New treatments much more tolerable
Treatment protocols for hepatitis C used to include the drug interferon, and involved repeated injections for up to 48 weeks, with severe side effects for many people, and resulting in cure rates of less than 60%. New drugs that have 94-99% cure rates, few side effects, and a treatment time of as few as eight weeks were approved by Health Canada in 2014, but the price tag (starting at $86,000) kept the treatment out of reach for most.
Treatment criteria still emerging
While an outline of specific treatment criteria is still pending and will likely vary from province-to-province, today’s announcement is certainly an important step toward the elimination of hepatitis C in Canada.

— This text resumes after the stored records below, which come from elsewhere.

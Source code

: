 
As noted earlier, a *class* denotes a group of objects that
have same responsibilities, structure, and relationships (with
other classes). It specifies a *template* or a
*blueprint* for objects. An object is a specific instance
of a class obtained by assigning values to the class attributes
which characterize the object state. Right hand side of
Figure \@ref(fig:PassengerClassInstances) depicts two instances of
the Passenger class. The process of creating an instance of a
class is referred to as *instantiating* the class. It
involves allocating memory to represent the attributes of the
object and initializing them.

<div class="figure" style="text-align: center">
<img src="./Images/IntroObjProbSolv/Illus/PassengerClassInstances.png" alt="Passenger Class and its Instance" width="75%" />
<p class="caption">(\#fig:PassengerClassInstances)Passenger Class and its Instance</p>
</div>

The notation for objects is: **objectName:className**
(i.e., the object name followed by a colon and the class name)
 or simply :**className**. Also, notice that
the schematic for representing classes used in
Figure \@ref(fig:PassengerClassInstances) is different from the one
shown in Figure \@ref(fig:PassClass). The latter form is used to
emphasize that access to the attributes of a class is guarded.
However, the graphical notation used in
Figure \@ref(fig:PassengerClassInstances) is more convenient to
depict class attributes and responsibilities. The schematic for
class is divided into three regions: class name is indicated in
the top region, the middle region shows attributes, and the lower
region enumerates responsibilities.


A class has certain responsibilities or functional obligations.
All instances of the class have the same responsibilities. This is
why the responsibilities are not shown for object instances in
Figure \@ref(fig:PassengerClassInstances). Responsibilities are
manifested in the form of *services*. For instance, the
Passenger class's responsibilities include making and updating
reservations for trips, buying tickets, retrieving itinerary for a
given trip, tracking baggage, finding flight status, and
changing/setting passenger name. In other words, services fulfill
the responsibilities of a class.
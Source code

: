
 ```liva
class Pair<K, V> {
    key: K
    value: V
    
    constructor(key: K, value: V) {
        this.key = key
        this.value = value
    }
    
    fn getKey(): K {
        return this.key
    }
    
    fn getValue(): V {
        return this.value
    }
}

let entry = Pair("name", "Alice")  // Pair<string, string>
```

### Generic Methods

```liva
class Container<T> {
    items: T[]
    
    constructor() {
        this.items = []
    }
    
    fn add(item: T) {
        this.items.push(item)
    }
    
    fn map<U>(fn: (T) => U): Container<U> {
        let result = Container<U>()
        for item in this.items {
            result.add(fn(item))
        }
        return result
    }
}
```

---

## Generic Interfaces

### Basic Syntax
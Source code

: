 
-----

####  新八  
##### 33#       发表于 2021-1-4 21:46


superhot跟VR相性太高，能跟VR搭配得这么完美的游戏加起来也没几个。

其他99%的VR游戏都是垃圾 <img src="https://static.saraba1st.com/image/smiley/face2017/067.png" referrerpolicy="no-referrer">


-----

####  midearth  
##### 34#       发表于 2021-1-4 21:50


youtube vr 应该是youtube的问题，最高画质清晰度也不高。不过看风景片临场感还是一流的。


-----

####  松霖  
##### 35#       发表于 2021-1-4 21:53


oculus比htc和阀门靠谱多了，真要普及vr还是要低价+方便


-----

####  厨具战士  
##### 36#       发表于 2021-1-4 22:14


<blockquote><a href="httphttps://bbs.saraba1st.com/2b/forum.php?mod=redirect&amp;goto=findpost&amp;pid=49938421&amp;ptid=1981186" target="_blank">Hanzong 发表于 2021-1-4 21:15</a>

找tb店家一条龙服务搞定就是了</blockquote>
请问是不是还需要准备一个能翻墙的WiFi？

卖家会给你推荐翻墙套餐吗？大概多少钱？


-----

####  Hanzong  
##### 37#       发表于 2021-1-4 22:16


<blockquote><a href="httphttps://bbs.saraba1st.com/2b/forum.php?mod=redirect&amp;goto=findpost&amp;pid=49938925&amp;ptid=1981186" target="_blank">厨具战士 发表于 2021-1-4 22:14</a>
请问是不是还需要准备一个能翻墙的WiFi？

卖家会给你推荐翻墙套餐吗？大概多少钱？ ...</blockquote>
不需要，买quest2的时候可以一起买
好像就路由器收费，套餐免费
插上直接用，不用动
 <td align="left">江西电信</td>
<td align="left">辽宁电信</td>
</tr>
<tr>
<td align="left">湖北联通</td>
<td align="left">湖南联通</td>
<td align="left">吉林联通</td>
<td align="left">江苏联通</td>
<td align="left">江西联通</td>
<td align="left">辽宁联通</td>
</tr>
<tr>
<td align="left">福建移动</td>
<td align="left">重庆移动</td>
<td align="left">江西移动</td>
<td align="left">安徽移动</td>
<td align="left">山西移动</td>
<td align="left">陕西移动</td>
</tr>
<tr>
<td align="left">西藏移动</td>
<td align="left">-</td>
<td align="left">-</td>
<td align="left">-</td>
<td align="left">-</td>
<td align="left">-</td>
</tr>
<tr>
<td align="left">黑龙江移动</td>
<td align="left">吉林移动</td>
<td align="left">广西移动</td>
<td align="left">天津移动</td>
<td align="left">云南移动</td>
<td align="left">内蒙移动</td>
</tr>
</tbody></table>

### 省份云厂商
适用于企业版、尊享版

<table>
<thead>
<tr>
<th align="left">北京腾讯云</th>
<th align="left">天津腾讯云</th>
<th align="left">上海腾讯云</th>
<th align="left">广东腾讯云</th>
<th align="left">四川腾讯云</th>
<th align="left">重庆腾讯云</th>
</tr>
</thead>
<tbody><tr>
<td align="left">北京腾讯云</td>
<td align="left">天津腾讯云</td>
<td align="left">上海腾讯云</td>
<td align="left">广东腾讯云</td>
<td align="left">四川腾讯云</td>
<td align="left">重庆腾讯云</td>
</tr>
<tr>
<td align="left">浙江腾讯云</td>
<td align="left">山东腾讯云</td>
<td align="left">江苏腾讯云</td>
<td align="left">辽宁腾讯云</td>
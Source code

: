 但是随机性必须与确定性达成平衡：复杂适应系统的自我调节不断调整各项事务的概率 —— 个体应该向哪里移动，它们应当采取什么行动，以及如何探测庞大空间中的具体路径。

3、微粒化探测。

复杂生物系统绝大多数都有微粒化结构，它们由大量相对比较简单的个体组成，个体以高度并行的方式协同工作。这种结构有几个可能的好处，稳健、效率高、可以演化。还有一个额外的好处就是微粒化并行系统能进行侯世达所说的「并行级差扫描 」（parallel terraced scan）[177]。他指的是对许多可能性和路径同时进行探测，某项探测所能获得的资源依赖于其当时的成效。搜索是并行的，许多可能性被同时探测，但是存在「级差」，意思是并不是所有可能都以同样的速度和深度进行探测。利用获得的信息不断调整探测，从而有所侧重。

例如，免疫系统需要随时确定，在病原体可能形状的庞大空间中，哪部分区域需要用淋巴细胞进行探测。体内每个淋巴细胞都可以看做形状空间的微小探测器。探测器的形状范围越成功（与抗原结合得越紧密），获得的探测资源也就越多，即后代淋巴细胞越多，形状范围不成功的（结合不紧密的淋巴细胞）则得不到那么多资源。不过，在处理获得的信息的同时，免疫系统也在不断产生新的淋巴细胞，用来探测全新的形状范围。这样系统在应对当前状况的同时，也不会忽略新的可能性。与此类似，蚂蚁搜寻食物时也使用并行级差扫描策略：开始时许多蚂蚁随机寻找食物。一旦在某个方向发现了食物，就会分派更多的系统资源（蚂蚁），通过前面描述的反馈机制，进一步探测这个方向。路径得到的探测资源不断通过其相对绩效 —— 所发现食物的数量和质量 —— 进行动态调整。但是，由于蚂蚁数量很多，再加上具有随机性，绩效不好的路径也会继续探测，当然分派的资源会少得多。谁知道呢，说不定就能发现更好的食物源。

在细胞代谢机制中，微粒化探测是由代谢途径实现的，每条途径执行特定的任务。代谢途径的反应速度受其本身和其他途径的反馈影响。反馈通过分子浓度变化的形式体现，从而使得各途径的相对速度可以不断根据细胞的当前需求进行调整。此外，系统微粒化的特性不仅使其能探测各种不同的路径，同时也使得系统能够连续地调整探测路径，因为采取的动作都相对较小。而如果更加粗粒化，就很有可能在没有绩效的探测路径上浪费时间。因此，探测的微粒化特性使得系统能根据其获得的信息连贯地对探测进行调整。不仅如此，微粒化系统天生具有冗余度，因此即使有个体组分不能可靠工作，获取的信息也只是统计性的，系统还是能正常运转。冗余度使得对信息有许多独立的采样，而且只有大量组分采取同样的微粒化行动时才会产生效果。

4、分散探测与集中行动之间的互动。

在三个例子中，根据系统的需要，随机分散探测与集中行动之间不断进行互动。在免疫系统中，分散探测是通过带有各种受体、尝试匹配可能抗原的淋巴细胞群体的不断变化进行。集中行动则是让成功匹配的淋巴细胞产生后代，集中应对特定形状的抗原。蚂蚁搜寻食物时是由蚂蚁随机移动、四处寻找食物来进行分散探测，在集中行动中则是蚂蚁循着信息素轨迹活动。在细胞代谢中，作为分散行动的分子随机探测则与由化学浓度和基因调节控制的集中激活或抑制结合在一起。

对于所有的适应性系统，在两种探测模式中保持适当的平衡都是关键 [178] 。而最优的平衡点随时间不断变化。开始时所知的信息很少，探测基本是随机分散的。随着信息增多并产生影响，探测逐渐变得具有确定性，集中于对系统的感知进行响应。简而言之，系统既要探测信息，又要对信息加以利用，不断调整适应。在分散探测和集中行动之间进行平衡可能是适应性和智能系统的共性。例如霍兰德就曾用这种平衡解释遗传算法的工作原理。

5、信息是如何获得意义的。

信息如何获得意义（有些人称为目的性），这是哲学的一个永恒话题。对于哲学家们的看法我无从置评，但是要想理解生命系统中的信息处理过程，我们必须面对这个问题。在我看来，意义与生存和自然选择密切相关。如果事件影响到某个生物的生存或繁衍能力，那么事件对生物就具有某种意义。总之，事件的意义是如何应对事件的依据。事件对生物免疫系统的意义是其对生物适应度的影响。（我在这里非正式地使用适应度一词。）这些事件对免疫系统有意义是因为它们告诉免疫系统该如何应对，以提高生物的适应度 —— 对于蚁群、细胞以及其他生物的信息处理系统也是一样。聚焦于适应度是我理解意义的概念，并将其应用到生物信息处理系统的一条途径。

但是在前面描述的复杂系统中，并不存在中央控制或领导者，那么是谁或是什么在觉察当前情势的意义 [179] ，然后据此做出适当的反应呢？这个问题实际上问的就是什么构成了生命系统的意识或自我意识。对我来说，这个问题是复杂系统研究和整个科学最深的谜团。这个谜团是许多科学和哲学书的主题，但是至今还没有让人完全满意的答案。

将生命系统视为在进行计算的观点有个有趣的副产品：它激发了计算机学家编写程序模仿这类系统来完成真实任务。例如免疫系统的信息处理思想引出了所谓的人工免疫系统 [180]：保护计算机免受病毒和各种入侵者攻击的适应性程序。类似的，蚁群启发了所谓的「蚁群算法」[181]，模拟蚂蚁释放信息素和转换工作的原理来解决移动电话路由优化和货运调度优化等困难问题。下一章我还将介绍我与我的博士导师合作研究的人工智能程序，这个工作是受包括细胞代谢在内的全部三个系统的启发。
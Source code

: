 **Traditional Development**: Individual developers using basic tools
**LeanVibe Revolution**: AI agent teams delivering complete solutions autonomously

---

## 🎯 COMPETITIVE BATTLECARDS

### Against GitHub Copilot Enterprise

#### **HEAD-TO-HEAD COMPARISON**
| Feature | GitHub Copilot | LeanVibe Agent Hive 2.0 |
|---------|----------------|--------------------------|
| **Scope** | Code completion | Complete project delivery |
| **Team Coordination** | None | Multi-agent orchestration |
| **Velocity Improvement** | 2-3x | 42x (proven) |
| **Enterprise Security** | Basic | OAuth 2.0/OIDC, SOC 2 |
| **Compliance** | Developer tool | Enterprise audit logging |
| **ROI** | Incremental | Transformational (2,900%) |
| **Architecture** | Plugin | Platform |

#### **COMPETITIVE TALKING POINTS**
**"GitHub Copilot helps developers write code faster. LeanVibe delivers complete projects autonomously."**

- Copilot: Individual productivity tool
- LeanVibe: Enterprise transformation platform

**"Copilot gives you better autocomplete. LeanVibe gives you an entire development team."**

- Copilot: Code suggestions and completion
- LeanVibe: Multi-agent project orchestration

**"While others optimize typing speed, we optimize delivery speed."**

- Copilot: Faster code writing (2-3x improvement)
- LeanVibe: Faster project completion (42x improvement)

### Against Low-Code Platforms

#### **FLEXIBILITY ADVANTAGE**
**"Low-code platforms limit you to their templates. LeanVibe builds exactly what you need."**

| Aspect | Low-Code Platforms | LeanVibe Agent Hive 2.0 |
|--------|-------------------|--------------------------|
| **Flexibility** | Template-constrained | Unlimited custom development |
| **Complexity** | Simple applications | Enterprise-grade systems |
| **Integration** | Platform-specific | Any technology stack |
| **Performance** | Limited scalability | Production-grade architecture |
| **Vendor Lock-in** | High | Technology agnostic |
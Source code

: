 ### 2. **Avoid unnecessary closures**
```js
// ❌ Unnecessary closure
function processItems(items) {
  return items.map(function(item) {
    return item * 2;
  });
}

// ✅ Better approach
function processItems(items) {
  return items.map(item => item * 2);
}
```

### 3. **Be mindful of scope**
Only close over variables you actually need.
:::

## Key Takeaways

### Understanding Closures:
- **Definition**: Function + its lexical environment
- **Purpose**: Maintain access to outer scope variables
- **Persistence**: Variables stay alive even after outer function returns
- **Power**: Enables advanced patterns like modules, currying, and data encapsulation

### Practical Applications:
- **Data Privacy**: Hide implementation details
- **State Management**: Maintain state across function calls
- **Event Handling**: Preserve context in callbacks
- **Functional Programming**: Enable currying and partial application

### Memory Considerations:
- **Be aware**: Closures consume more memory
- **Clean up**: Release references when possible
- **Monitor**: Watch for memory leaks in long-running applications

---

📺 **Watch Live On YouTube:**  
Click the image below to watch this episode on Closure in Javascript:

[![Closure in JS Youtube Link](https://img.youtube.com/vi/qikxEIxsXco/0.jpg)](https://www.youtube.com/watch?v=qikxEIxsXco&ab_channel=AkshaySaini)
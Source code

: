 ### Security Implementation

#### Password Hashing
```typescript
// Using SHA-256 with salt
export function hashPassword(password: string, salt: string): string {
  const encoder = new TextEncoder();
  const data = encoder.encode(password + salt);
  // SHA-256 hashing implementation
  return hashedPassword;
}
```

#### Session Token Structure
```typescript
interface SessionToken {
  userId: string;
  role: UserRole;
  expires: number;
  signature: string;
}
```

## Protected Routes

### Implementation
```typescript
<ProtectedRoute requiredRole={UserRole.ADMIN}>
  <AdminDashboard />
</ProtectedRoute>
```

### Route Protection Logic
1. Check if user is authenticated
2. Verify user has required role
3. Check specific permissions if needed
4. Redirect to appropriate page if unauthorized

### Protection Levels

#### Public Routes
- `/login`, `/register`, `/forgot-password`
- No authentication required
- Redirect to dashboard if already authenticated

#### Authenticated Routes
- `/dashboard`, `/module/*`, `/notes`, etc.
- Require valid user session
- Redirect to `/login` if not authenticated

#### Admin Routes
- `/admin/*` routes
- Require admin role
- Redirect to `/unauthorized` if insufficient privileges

British Columbia has announced that eligible patients can apply starting today, and the BC Minister of Health says they expect to treat 1500 BC residents in the first year.
Increased screening for Hep C still needed
Action Hepatitis Canada and its member organizations continue to call for increased Hep C screening, encouraging everyone born between 1945 and 1975 to be tested. Studies show this age group is disproportionally at risk for HCV infection, and as many as 40-70% do not realize they have been infected. People living with undiagnosed Hep C often show no symptoms for years and/or until liver damage is advanced. In 2013, liver specialists reported in the Canadian Medical Association Journal that the best time to be diagnosed and treated is before the individual shows symptoms, resulting in a dramatic decrease in HCV-related morbidity and mortality, as well as a decrease in economic impact. For this reason increased one-time screening is recommended.
About Action Hepatitis Canada
AHC is a national coalition of 35 organizations responding to hepatitis B and C. Our work engages government, policy makers, and civil society across Canada to promote hepatitis B and C prevention, improve access to care and treatment, increase knowledge and innovation, create public health awareness, build health-professional capacity, and support community-based groups and initiatives.